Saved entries
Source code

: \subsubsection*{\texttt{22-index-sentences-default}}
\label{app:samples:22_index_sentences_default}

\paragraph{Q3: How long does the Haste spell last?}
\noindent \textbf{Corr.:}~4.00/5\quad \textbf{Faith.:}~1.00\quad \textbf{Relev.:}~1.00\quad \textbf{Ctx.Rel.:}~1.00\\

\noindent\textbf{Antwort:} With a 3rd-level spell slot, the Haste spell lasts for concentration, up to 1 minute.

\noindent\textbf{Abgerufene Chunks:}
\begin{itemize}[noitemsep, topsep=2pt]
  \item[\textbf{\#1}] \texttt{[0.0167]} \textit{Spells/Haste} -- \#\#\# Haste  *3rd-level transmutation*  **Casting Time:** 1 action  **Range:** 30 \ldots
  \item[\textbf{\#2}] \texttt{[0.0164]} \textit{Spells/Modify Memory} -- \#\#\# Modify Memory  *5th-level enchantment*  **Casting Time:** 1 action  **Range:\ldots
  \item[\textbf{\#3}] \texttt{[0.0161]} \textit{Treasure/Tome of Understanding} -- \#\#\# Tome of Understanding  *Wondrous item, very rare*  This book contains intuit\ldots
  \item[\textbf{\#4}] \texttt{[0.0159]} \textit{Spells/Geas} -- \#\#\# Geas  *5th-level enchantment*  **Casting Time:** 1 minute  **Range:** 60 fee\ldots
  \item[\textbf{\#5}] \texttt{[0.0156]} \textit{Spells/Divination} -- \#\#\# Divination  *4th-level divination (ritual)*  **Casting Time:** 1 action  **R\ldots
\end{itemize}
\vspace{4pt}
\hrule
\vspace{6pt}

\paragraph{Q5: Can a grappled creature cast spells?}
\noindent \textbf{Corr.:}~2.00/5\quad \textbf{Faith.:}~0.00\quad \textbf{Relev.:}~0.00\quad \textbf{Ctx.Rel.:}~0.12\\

## Assignment
When you reach the line with "How long does" in the records above, start writing out lines exactly, and stop once the line with "-- \#\#\# Modify" has been written; include nothing else.

## Task solution
\paragraph{Q3: How long does the Haste spell last?}
\noindent \textbf{Corr.:}~4.00/5\quad \textbf{Faith.:}~1.00\quad \textbf{Relev.:}~1.00\quad \textbf{Ctx.Rel.:}~1.00\\

\noindent\textbf{Antwort:} With a 3rd-level spell slot, the Haste spell lasts for concentration, up to 1 minute.

\noindent\textbf{Abgerufene Chunks:}
\begin{itemize}[noitemsep, topsep=2pt]
  \item[\textbf{\#1}] \texttt{[0.0167]} \textit{Spells/Haste} -- \#\#\# Haste  *3rd-level transmutation*  **Casting Time:** 1 action  **Range:** 30 \ldots
  \item[\textbf{\#2}] \texttt{[0.0164]} \textit{Spells/Modify Memory} -- \#\#\# Modify Memory  *5th-level enchantment*  **Casting Time:** 1 action  **Range:\ldots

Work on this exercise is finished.